Thursday, 20 July 2023

Hunter

To sit quietly and work – read, write, study – one needs first a precious opportunity and then the perfect setting: an institution dedicated to the mind, the pen; or a solitary table with a solitary chair set before it, placed in a small room housing one, where one may read for pleasure and study from a mountain of books; and here make notes from the text or of one's own thoughts and questions, which may lead to further investigation.
Compelled like a Benedictine monk to read, though unbound by any rule, such individuals let life's normal transactions slip from them. But a book, like a revolution, like the discovery of an unknown continent, like an army sieging the gates or walls of a city to occupy land they think should be theirs, can be an agent of change; can be akin to a wall built, a wall toppled; a leader made, a leader taken down; a flag planted in the soil, a flag waved in triumph at the summit of a mountain; or less dramatically, a traveller falling mysteriously ill: a sneeze, a cough, a fever.

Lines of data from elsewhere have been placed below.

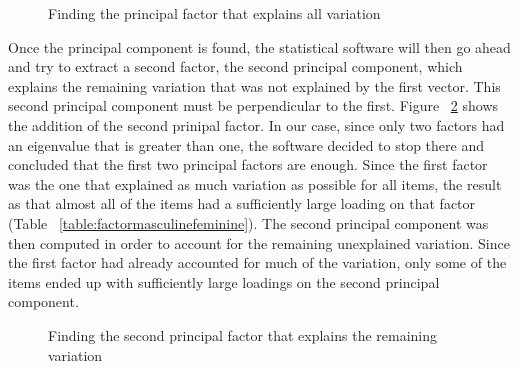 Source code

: \documentclass[a4paper,12pt,oneside]{book}
\begin{document}
\begin{figure}[!h]
\centering
{} 
\caption{Finding the principal factor that explains all variation}
\label{figure:principalfactor}
\end{figure}

Once the principal component is found, the statistical software will then go ahead and try to extract a second factor, the second principal component,
which explains the remaining variation that was not explained by the first vector. This second principal component must be perpendicular to the first.
Figure ~\ref{figure:secondprincipalfactor} shows the addition of the second prinipal factor. In our case, since only two factors had an eigenvalue that
is greater than one, the software decided to stop there and concluded that the first two principal factors are enough. Since the first factor was
the one that explained as much variation as possible for all items, the result as that almost all of the items had a sufficiently large loading
on that factor (Table ~\ref{table:factormasculinefeminine}). The second principal component was then computed in order to account for the remaining
unexplained variation. Since the first factor had already accounted for much of the variation, only some of the items ended up with sufficiently
large loadings on the second principal component. 

\begin{figure}[!h]
\centering
{} 
\caption{Finding the second principal factor that explains the remaining variation}
\label{figure:secondprincipalfactor}
\end{figure}
\end{document}
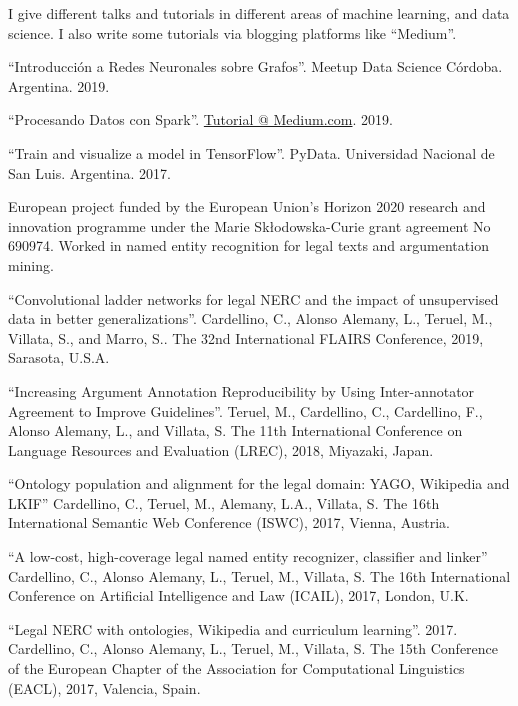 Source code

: \documentclass[]{deedy-resume-openfont}
\begin{document}
I give different talks and tutorials in different areas of machine learning,
and data science. I also write some tutorials via blogging platforms like ``Medium''.
\begin{tightemize}
\item ``Introducci\'on a Redes Neuronales sobre Grafos''. Meetup Data Science Córdoba. Argentina. 2019.
\item ``Procesando Datos con Spark''.
\href{https://medium.com/@crscardellino/procesando-datos-con-spark-48539d38e437}{Tutorial @ Medium.com}. 2019.
\item ``Train and visualize a model in TensorFlow''. PyData. Universidad 
Nacional de San Luis. Argentina. 2017.
\end{tightemize}
\sectionsep

European project funded by the European Union's Horizon 2020 research and 
innovation programme under the Marie Sk\l{}odowska-Curie grant agreement No 
690974. Worked in named entity recognition for legal texts and argumentation
mining.
\begin{tightemize}
\item ``Convolutional ladder networks for legal NERC and the impact of unsupervised data
in better generalizations''. Cardellino, C., Alonso Alemany, L., Teruel, M., Villata, S.,
and Marro, S.. The 32nd International FLAIRS Conference, 2019, Sarasota, U.S.A.
\item ``Increasing Argument Annotation Reproducibility by Using Inter-annotator
Agreement to Improve Guidelines''. Teruel, M., Cardellino, C., 
Cardellino, F., Alonso Alemany, L., and Villata, S. The 11th International 
Conference on Language Resources and Evaluation (LREC), 2018, Miyazaki, Japan.
\item ``Ontology population and alignment for the legal domain: YAGO, Wikipedia and LKIF''
Cardellino, C., Teruel, M., Alemany, L.A., Villata, S. The 16th International
Semantic Web Conference (ISWC), 2017, Vienna, Austria.
\item ``A low-cost, high-coverage legal named entity recognizer, classifier and linker''
Cardellino, C., Alonso Alemany, L., Teruel, M., Villata, S. The 16th International 
Conference on Artificial Intelligence and Law (ICAIL), 2017, London, U.K.
\item ``Legal NERC with ontologies, Wikipedia and curriculum learning''. 2017.
Cardellino, C., Alonso Alemany, L., Teruel, M., Villata, S. The 15th Conference of the 
European Chapter of the Association for Computational Linguistics (EACL), 2017,
Valencia, Spain.
\end{tightemize}
\sectionsep
\end{document}

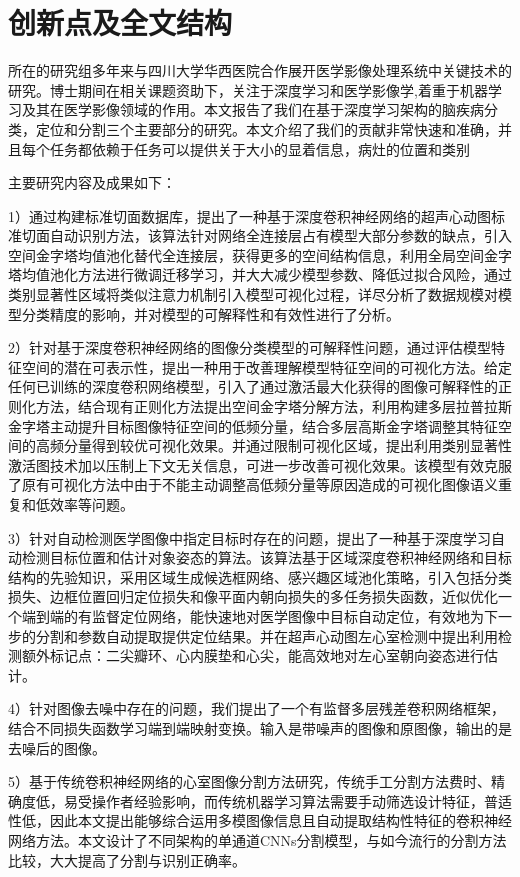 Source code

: {\section{创新点及全文结构}

所在的研究组多年来与四川大学华西医院合作展开医学影像处理系统中关键技术的研究。博士期间在相关课题资助下，关注于深度学习和医学影像学,着重于机器学习及其在医学影像领域的作用。本文报告了我们在基于深度学习架构的脑疾病分类，定位和分割三个主要部分的研究。本文介绍了我们的贡献非常快速和准确，并且每个任务都依赖于任务可以提供关于大小的显着信息，病灶的位置和类别

主要研究内容及成果如下：

1）通过构建标准切面数据库，提出了一种基于深度卷积神经网络的超声心动图标准切面自动识别方法，该算法针对网络全连接层占有模型大部分参数的缺点，引入空间金字塔均值池化替代全连接层，获得更多的空间结构信息，利用全局空间金字塔均值池化方法进行微调迁移学习，并大大减少模型参数、降低过拟合风险，通过类别显著性区域将类似注意力机制引入模型可视化过程，详尽分析了数据规模对模型分类精度的影响，并对模型的可解释性和有效性进行了分析。

2）针对基于深度卷积神经网络的图像分类模型的可解释性问题，通过评估模型特征空间的潜在可表示性，提出一种用于改善理解模型特征空间的可视化方法。给定任何已训练的深度卷积网络模型，引入了通过激活最大化获得的图像可解释性的正则化方法，结合现有正则化方法提出空间金字塔分解方法，利用构建多层拉普拉斯金字塔主动提升目标图像特征空间的低频分量，结合多层高斯金字塔调整其特征空间的高频分量得到较优可视化效果。并通过限制可视化区域，提出利用类别显著性激活图技术加以压制上下文无关信息，可进一步改善可视化效果。该模型有效克服了原有可视化方法中由于不能主动调整高低频分量等原因造成的可视化图像语义重复和低效率等问题。

3）针对自动检测医学图像中指定目标时存在的问题，提出了一种基于深度学习自动检测目标位置和估计对象姿态的算法。该算法基于区域深度卷积神经网络和目标结构的先验知识，采用区域生成候选框网络、感兴趣区域池化策略，引入包括分类损失、边框位置回归定位损失和像平面内朝向损失的多任务损失函数，近似优化一个端到端的有监督定位网络，能快速地对医学图像中目标自动定位，有效地为下一步的分割和参数自动提取提供定位结果。并在超声心动图左心室检测中提出利用检测额外标记点：二尖瓣环、心内膜垫和心尖，能高效地对左心室朝向姿态进行估计。

4）针对图像去噪中存在的问题，我们提出了一个有监督多层残差卷积网络框架，结合不同损失函数学习端到端映射变换。输入是带噪声的图像和原图像，输出的是去噪后的图像。

5）基于传统卷积神经网络的心室图像分割方法研究，传统手工分割方法费时、精确度低，易受操作者经验影响，而传统机器学习算法需要手动筛选设计特征，普适性低，因此本文提出能够综合运用多模图像信息且自动提取结构性特征的卷积神经网络方法。本文设计了不同架构的单通道CNNs分割模型，与如今流行的分割方法比较，大大提高了分割与识别正确率。 


}
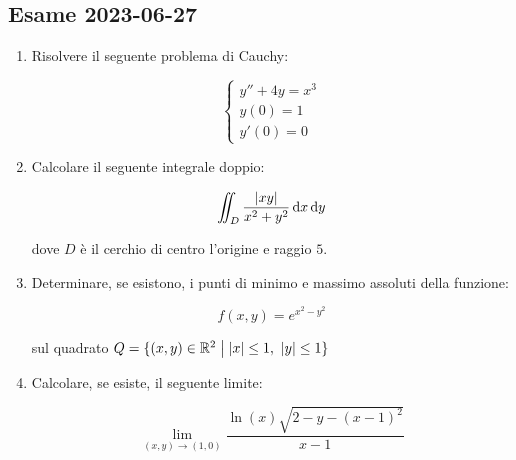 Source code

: \subsection{Esame 2023{-}06{-}27}

\begin{enumerate}
    \itemsep32pt
    \item Risolvere il seguente problema di Cauchy:

          \begin{equation*}
              \begin{cases}
                  y'' + 4y = x^3 \\
                  y(0) = 1       \\
                  y'(0) = 0
              \end{cases}
          \end{equation*}

    \item Calcolare il seguente integrale doppio:

          \[
              \iint_{D} \frac{|xy|}{x^2 + y^2} \mathop{}\!\mathrm{d}{x}\mathop{}\!\mathrm{d}{y}
          \]

          dove \(D\) è il cerchio di centro l'origine e raggio \(5\).

    \item Determinare, se esistono, i punti di minimo e massimo assoluti della funzione:

          \[
              f(x,y) = e^{x^2-y^2}
          \]

          sul quadrato \(Q = \{ (x,y) \in \mathbb{R}^2 \;\big|\; |x| \le 1,\ |y| \le 1 \}\)

    \item Calcolare, se esiste, il seguente limite:

          \[
              \lim_{(x,y) \rightarrow (1,0)}
              \frac
              {\ln(x) \sqrt{2-y-{(x-1)}^2}}
              {x-1}
          \]

\end{enumerate}
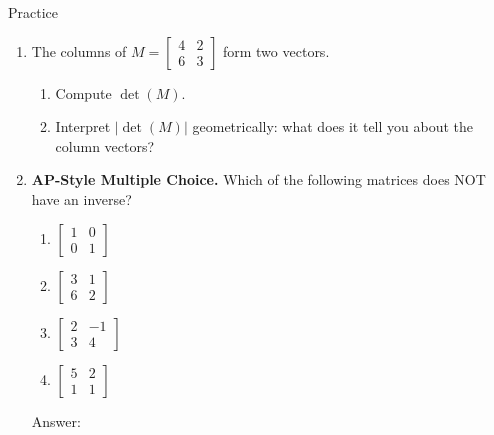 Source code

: \documentclass[10pt]{article}
\begin{document}
\begin{notesbox}{Practice}
\begin{enumerate}[leftmargin=1.5em, itemsep=6pt]
    \vspace{0.05in}

    \item The columns of $M = \begin{bmatrix}4&2\\6&3\end{bmatrix}$ form two vectors.
    \begin{enumerate}[label=(\alph*), leftmargin=1.5em, itemsep=10pt]
        \item Compute $\det(M)$.

        \vspace{4pt}

        \item Interpret $|\det(M)|$ geometrically: what does it tell you about the column vectors?

    \end{enumerate}

    \item \textbf{AP-Style Multiple Choice.} Which of the following matrices does NOT have an
          inverse?
    \begin{enumerate}[label=(\Alph*), leftmargin=2em, itemsep=4pt]
        \item $\begin{bmatrix}1&0\\0&1\end{bmatrix}$
        \item $\begin{bmatrix}3&1\\6&2\end{bmatrix}$
        \item $\begin{bmatrix}2&-1\\3&4\end{bmatrix}$
        \item $\begin{bmatrix}5&2\\1&1\end{bmatrix}$
    \end{enumerate}

    \vspace{4pt}
    Answer:  \quad

\end{enumerate}
\end{notesbox}
\end{document}
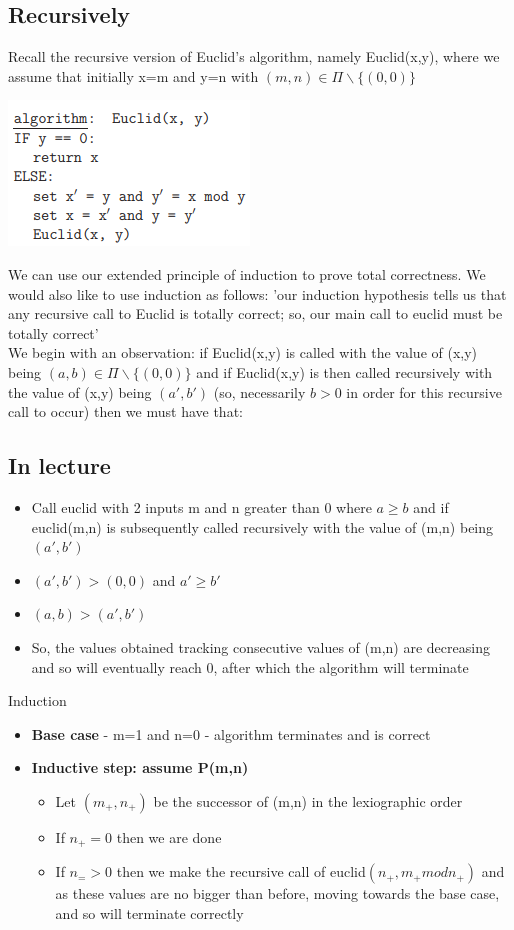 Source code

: \documentclass{article}[18pt]
\begin{document}
\subsection{Recursively}
Recall the recursive version of Euclid's algorithm, namely Euclid(x,y), where we assume that initially x=m and y=n with $(m,n)\in \Pi \backslash \{(0,0)\}$
\begin{center}
	\includegraphics[scale=0.7]{euclid}
\end{center}
We can use our extended principle of induction to prove total correctness. We would also like to use induction as follows: 'our induction hypothesis tells us that any recursive call to Euclid is totally correct; so, our main call to euclid must be totally correct'\\
We begin with an observation: if Euclid(x,y) is called with the value of (x,y) being $(a,b)\in \Pi \backslash \{(0,0)\}$ and if Euclid(x,y) is then called recursively with the value of (x,y) being $(a',b')$ (so, necessarily $b>0$ in order for this recursive call to occur) then we must have that:
\subsection{In lecture}
\begin{itemize}
	\item Call euclid with 2 inputs m and n greater than 0 where $a\geqslant b$ and if euclid(m,n) is subsequently called recursively with the value of (m,n) being $(a',b')$
	\item $(a',b')>(0,0)$ and $a'\geqslant b'$
	\item $(a,b)>(a',b')$
	\item So, the values obtained tracking consecutive values of (m,n) are decreasing and so will eventually reach 0, after which the algorithm will terminate
\end{itemize}
Induction
\begin{itemize}
	\item \textbf{Base case} - m=1 and n=0 - algorithm terminates and is correct
	\item \textbf{Inductive step: assume P(m,n)}
	\begin{itemize}
		\item Let $(m_+,n_+)$ be the successor of (m,n) in the lexiographic order
		\item If $n_+=0$ then we are done
		\item If $n_=>0$ then we make the recursive call of euclid$(n_+,m_+ mod n_+)$ and as these values are no bigger than before, moving towards the base case, and so will terminate correctly
	\end{itemize}
\end{itemize}
\end{document}
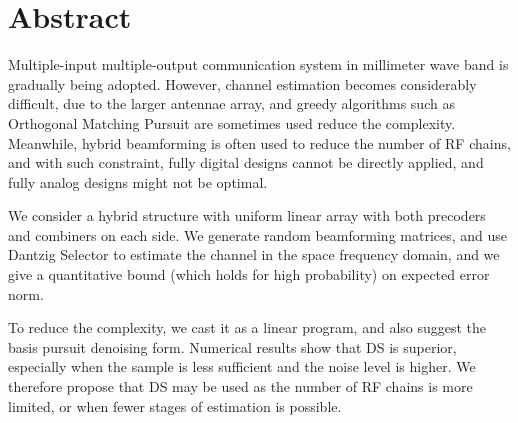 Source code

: 
\chapter* {Abstract}

Multiple-input multiple-output communication system in millimeter wave band is gradually being adopted.
However, channel estimation becomes considerably difficult, due to the larger antennae array, and greedy algorithms such as Orthogonal Matching Pursuit are sometimes used reduce the complexity.
Meanwhile, hybrid beamforming is often used to reduce the number of RF chains, and with such constraint, fully digital designs cannot be directly applied, and fully analog designs might not be optimal.

We consider a hybrid structure with uniform linear array with both precoders and combiners on each side.
We generate random beamforming matrices, and use Dantzig Selector to estimate the channel in the space frequency domain, and we give a quantitative bound (which holds for high probability) on expected error norm.

To reduce the complexity, we cast it as a linear program, and also suggest the basis pursuit denoising form.
Numerical results show that DS is superior, especially when the sample is less sufficient and the noise level is higher.
We therefore propose that DS may be used as the number of RF chains is more limited, or when fewer stages of estimation is possible.


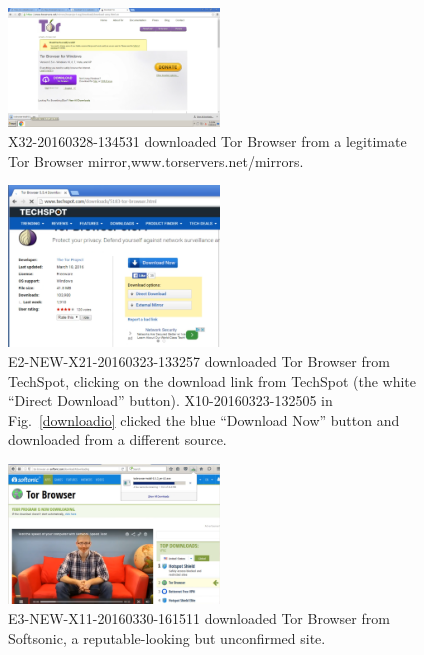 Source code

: \documentclass[USenglish,oneside,twocolumn]{article}
\begin{document}
\begin{figure}[h]
\label{mirror}
\includegraphics[width=0.5\textwidth]{../experiment/processing/bad-participants/X32-20160328-134531-mirror.png}
\caption{X32-20160328-134531 downloaded Tor Browser from a legitimate Tor Browser mirror,www.torservers.net/mirrors.}
\end{figure}

\begin{figure}[h]
\label{techspot}
\includegraphics[width=0.5\textwidth]{../experiment/processing/bad-participants/20160323-133257-techspot.png}
\caption{E2-NEW-X21-20160323-133257 downloaded Tor Browser from TechSpot, clicking on the download link from 
TechSpot (the white ``Direct Download'' button). X10-20160323-132505 in Fig.~\ref{downloadio} clicked the blue ``Download Now'' button and downloaded from a different source.}
\end{figure}

\begin{figure}[h]
\label{softsonic}
\includegraphics[width=0.5\textwidth]{../experiment/processing/bad-participants/20160330-161511-softsonic.png}
\caption{E3-NEW-X11-20160330-161511 downloaded Tor Browser from Softsonic, a reputable-looking but
unconfirmed site.}
\end{figure}
\end{document}
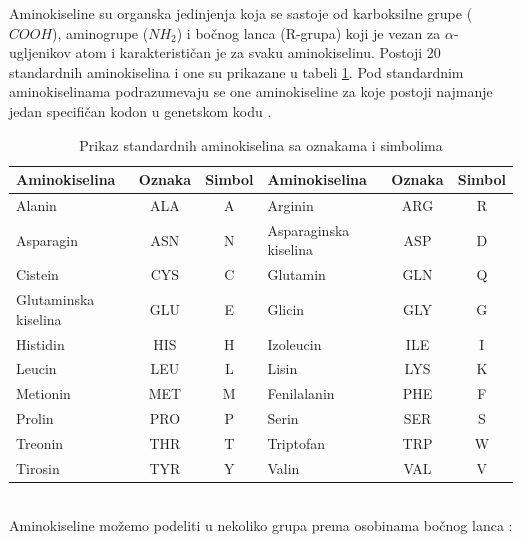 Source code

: Aminokiseline su organska jedinjenja koja se sastoje od karboksilne grupe ($COOH$), aminogrupe ($NH_2$) i bočnog lanca (R-grupa) koji je vezan za $\alpha$-ugljenikov atom i karakterističan je za svaku aminokiselinu. Postoji 20 standardnih aminokiselina i one su prikazane u tabeli \ref{tab: aminoacids}. Pod standardnim aminokiselinama podrazumevaju se one aminokiseline za koje postoji najmanje jedan specifičan kodon u genetskom kodu \cite{biochemestry5, biohUdz, straus}.


\begin{table}
	\centering
	\begin{tabular}{|lcc|lcc|}
		\hline
		Aminokiselina & Oznaka & Simbol & Aminokiselina & Oznaka & Simbol \\
		\hline
		Alanin & ALA & A & Arginin & ARG & R  \\
		Asparagin & ASN & N & Asparaginska kiselina & ASP & D \\
		Cistein & CYS & C & Glutamin & GLN & Q  \\
		Glutaminska kiselina & GLU & E & Glicin & GLY & G  \\
		Histidin & HIS & H & Izoleucin & ILE & I  \\
		Leucin & LEU & L & Lisin & LYS & K  \\
		Metionin & MET & M & Fenilalanin & PHE & F  \\
		Prolin & PRO & P & Serin & SER & S  \\
		Treonin & THR & T & Triptofan & TRP & W  \\
		Tirosin & TYR & Y & Valin & VAL & V \\
		\hline             
	\end{tabular}
	\caption{Prikaz standardnih aminokiselina sa oznakama i simbolima}
	\label{tab: aminoacids}
\end{table}

~ \\
\noindent Aminokiseline možemo podeliti u nekoliko grupa prema osobinama bočnog lanca \cite{biochemestry5, biohUdz, bioinf}:

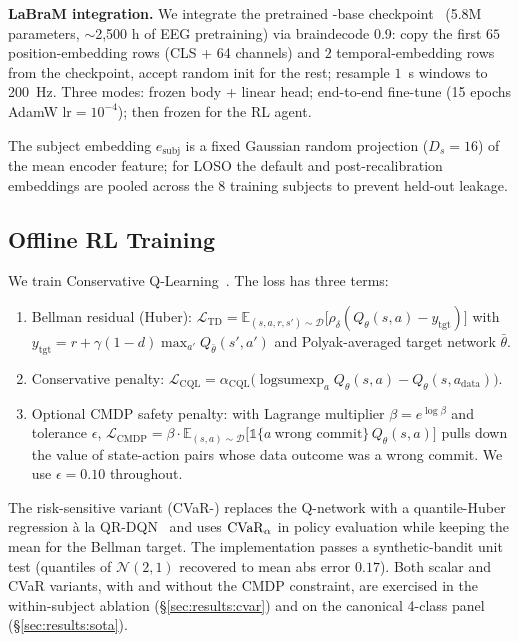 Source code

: \textbf{LaBraM integration.} We integrate the pretrained
\labram{}-base checkpoint~\cite{LaBraM2024} (5.8M parameters,
$\sim$2{,}500 h of EEG pretraining) via braindecode 0.9: copy the
first $65$ position-embedding rows (CLS + 64 channels) and $2$
temporal-embedding rows from the checkpoint, accept random init
for the rest; resample $1$~s windows to 200~Hz. Three modes:
frozen body + linear head; end-to-end fine-tune (15 epochs AdamW
$\text{lr}\!=\!10^{-4}$); then frozen for the RL agent.

The subject embedding $e_{\text{subj}}$ is a fixed Gaussian random
projection ($D_s\!=\!16$) of the mean encoder feature; for LOSO
the default and post-recalibration embeddings are pooled across
the 8 training subjects to prevent held-out leakage.

\subsection{Offline RL Training}\label{sec:methods:rl}

We train Conservative Q-Learning~\cite{Kumar2020CQL}. The loss has three
terms:
\begin{enumerate}
\item Bellman residual (Huber):
$\mathcal{L}_{\text{TD}} = \mathbb{E}_{(s,a,r,s') \sim \mathcal{D}}\big[\rho_\delta(Q_\theta(s,a) - y_{\text{tgt}})\big]$
with $y_{\text{tgt}} = r + \gamma (1-d) \max_{a'} Q_{\bar\theta}(s', a')$
and Polyak-averaged target network $\bar\theta$.
\item Conservative penalty:
$\mathcal{L}_{\text{CQL}} = \alpha_{\text{CQL}}\big(\operatorname{logsumexp}_a Q_\theta(s,a) - Q_\theta(s,a_{\text{data}})\big)$.
\item Optional CMDP safety penalty: with Lagrange multiplier
$\beta = e^{\log\beta}$ and tolerance $\epsilon$,
$\mathcal{L}_{\text{CMDP}} = \beta \cdot \mathbb{E}_{(s,a)\sim \mathcal{D}}\big[\mathbb{1}\{a~\text{wrong commit}\}\, Q_\theta(s, a)\big]$
pulls down the value of state-action pairs whose data outcome was a
wrong commit. We use $\epsilon = 0.10$ throughout.
\end{enumerate}

The risk-sensitive variant (CVaR-\cql{}) replaces the Q-network with a
quantile-Huber regression à la QR-DQN~\cite{Dabney2018QR-DQN} and uses
$\cvar_\alpha$ in policy evaluation while keeping the mean for the
Bellman target. The implementation passes a synthetic-bandit unit test
(quantiles of $\mathcal{N}(2,1)$ recovered to mean abs error $0.17$).
Both scalar and CVaR variants, with and without the CMDP constraint,
are exercised in the within-subject ablation
(\S\ref{sec:results:cvar}) and on the canonical \bcia{} 4-class panel
(\S\ref{sec:results:sota}).

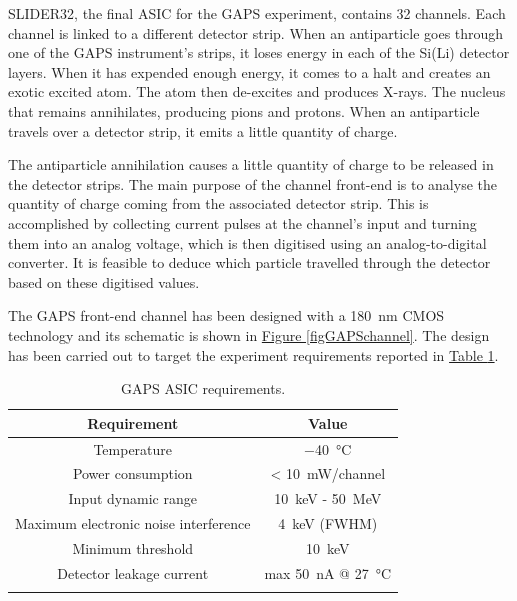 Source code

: SLIDER32, the final ASIC for the GAPS experiment, contains 32 channels. Each channel is linked to a different detector strip. When an antiparticle goes through one of the GAPS instrument's strips, it loses energy in each of the Si(Li) detector layers. When it has expended enough energy, it comes to a halt and creates an exotic excited atom. The atom then de-excites and produces X-rays. The nucleus that remains annihilates, producing pions and protons. When an antiparticle travels over a detector strip, it emits a little quantity of charge.

\par
The antiparticle annihilation causes a little quantity of charge to be released in the detector strips. The main purpose of the channel front-end is to analyse the quantity of charge coming from the associated detector strip. This is accomplished by collecting current pulses at the channel's input and turning them into an analog voltage, which is then digitised using an analog-to-digital converter. It is feasible to deduce which particle travelled through the detector based on these digitised values.

\par
The GAPS front-end channel has been designed with a \SI{180}{\nano\meter} CMOS technology and its schematic is shown in \hyperref[figGAPSchannel]{Figure \ref{figGAPSchannel}}. The design has been carried out to target the experiment requirements reported in \hyperref[tabGAPSrequirements]{Table \ref{tabGAPSrequirements}}.

\begin{table}[ht]
    \centering
    \begin{tabular}{c c} 
         \Xhline{2\arrayrulewidth}
         Requirement & Value \T\B \\
         \hline
         Temperature & \SI{-40}{\celsius} \T\B \\
         Power consumption & < \SI{10}{\milli\watt}/channel \T\B \\
         Input dynamic range & \SI{10}{\kilo\electronvolt} - \SI{50}{\mega\electronvolt} \T\B \\
         Maximum electronic noise interference & \SI{4}{\kilo\electronvolt} (FWHM) \T\B \\
         Minimum threshold & \SI{10}{\kilo\electronvolt} \T\B \\
         Detector leakage current & max \SI{50}{\nano\ampere} @ \SI{27}{\celsius} \T\B \\
         \Xhline{2\arrayrulewidth}
    \end{tabular}
    \caption{GAPS ASIC requirements.}
    \label{tabGAPSrequirements}
\end{table}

A book's influence may be slow to gather pace, may be a less thrilling event than other heroic moments, but Time will record it, and Time will notice. And thus preserved, curiosity, once said by the Church to be a mortal sin, will compel new generations (of readers) to hunt, to read, to learn.

Picture credit: Roman de la Rose (Author of a manuscript at his writing desk), Wikipieda, National Library of Wales.

Written March 2022.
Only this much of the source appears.